There is reality in every bit of fantasy. Even if it is only an essence.
Finding science, though, is a greater struggle. The nature of Sci-Fi is the suspense of disbelief. But those of us whom enjoy the release of turning our minds off and sitting down to enjoy a couple hours of entertainment do ask that the “science” remain consistent throughout which is often not the case.
This panel, hosted by two Paleontologists, was an enlightening look into the fact that how the general public viewed dinosaurs had remained pretty much unchanged since the mid 19th century; this idea that dinosaurs were giant lizards, riddled with lethargy and hardly able to muster the strength to move around. Jurassic Park showed dinosaurs in a whole new light; though not in all entirely realistic ways.
Scott Williams, who hosted the panel, explained how Jurassic Park helped foster an uprising not only in the public’s understanding of dinosaurs but helped push the science. The movie grew the interest in continuing to grow our understanding and interest brings money. The work necessary to uncover dinosaurs – as displayed in short detail in the original film – is arduous and costly.
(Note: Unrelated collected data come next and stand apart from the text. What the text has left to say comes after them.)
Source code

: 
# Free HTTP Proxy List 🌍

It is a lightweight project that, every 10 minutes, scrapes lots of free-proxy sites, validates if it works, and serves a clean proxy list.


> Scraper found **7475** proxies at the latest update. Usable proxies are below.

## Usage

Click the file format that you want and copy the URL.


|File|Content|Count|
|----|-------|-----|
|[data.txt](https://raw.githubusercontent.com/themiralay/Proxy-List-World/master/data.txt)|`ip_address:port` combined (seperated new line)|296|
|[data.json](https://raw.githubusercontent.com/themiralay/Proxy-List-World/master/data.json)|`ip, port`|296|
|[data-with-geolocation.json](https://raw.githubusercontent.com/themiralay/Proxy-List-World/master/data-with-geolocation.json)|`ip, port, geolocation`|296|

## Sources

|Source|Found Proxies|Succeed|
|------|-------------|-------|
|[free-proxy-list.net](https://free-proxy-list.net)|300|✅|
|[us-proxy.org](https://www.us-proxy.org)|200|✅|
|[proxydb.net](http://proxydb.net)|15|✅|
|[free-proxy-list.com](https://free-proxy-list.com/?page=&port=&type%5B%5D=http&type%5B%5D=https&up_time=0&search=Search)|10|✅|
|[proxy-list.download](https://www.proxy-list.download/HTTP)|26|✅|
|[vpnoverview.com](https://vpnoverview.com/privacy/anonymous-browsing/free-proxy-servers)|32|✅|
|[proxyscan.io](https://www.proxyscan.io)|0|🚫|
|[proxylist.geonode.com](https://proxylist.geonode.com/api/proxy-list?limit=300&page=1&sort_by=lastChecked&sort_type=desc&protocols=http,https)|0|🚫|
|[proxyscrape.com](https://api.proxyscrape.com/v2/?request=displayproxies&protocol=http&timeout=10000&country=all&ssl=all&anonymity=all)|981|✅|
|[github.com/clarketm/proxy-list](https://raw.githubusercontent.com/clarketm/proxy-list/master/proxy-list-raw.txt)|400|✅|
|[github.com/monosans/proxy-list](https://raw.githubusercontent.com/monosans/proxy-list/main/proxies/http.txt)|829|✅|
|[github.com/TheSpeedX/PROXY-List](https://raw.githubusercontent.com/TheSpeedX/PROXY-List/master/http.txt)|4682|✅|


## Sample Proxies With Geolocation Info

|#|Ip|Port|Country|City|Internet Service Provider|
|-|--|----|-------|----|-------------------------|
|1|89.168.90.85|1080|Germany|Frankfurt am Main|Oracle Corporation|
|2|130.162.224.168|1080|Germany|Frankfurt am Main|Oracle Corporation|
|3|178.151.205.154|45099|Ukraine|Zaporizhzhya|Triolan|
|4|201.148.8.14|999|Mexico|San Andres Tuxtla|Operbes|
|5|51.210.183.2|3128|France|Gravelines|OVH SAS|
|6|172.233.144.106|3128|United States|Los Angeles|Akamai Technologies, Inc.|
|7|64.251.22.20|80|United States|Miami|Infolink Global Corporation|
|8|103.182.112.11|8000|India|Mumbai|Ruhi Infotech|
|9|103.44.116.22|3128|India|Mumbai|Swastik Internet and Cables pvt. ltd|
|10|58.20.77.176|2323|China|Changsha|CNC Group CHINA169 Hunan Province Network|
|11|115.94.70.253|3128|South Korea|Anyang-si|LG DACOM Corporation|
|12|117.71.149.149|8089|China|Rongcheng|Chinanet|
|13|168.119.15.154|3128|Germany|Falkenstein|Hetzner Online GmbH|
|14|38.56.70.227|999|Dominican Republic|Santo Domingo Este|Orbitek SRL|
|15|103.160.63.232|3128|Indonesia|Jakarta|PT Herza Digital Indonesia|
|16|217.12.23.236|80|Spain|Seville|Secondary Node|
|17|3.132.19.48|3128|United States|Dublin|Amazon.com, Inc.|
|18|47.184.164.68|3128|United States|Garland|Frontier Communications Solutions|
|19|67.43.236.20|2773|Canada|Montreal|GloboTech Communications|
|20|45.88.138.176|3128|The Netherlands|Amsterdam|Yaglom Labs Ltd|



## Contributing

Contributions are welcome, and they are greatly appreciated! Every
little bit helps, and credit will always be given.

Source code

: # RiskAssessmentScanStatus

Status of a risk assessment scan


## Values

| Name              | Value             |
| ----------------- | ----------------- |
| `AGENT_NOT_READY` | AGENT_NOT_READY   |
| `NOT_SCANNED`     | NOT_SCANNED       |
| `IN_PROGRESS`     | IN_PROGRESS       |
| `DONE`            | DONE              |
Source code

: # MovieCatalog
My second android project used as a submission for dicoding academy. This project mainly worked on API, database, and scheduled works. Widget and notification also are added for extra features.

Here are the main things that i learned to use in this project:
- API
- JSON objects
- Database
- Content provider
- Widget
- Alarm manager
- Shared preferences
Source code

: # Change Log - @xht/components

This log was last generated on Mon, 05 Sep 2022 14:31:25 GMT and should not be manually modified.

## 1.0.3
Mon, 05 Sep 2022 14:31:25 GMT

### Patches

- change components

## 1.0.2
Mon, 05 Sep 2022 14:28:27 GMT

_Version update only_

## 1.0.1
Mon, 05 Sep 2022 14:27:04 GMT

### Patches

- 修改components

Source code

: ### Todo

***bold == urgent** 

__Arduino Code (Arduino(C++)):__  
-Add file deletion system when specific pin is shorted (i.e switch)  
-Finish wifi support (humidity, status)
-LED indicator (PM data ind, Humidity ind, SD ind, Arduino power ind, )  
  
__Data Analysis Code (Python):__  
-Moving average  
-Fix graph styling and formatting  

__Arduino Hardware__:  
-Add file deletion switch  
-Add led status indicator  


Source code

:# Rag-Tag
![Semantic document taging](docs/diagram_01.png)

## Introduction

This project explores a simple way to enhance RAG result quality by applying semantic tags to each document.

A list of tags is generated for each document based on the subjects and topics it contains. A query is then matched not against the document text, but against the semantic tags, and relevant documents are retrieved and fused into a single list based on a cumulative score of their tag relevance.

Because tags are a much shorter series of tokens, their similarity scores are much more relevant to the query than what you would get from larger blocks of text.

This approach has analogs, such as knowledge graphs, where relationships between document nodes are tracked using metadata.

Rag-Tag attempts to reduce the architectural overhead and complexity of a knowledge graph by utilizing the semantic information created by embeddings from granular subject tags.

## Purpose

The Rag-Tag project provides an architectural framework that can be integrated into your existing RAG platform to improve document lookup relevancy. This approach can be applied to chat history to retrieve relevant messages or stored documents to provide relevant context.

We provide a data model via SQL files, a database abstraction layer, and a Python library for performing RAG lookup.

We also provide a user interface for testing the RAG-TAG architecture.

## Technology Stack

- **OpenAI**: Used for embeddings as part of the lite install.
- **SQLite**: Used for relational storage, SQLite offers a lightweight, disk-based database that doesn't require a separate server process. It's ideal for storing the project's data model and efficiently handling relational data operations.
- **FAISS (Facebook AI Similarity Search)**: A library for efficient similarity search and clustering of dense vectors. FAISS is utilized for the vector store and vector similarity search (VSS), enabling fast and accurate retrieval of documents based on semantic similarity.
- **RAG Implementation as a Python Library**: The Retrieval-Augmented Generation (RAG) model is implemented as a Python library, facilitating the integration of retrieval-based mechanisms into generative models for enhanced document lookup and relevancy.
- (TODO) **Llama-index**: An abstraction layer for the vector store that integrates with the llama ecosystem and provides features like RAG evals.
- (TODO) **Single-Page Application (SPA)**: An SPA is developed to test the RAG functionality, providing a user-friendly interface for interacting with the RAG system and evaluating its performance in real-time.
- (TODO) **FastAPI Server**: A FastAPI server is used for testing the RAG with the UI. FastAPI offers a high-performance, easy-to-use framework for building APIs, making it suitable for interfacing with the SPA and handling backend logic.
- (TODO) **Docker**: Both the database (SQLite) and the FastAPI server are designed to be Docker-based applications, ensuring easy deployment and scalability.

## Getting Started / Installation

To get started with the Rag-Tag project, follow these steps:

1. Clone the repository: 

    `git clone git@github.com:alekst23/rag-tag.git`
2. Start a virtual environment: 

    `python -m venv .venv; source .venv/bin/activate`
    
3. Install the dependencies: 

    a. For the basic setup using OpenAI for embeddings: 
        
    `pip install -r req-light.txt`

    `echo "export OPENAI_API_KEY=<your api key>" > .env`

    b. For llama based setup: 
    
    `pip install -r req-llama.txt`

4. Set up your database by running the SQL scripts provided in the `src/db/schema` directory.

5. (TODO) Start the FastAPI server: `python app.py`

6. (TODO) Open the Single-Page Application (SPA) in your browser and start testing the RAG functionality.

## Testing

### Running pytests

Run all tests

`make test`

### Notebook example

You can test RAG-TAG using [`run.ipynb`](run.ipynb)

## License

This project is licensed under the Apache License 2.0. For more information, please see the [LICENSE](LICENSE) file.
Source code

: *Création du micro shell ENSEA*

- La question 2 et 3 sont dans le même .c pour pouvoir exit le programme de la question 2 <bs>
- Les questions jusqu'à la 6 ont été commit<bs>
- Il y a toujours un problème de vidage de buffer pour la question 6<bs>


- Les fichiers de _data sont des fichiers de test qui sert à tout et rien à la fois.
Though the movie did great things for our understanding and interest in dinosaurs it did have some fundamental flaws. For example: the Velociraptor is displayed much larger than the actual discovered species (which is roughly the size of a dog) and Dilophosaurus is a hyper-exaggerated creature – in reality the flaps of skin used as a display of aggression did not exist and there is no evidence to support that the creature spat venom of any kind.
Jurassic World had significantly more “errors” from a scientific perspective, but they left the door open for such issues by indicating that a lot of genetic modification had occurred throughout the creation process.
Continual scientific discovery has hit near record rates – throughout 2015 a new species has been discovered roughly every week.
The most frightening piece of information that came from the panel was that a discovery in China of a feather-winged Velociraptor species that had flight capabilities…can you imagine a flock of Velociraptors swooping down at you? Yeah…no thanks.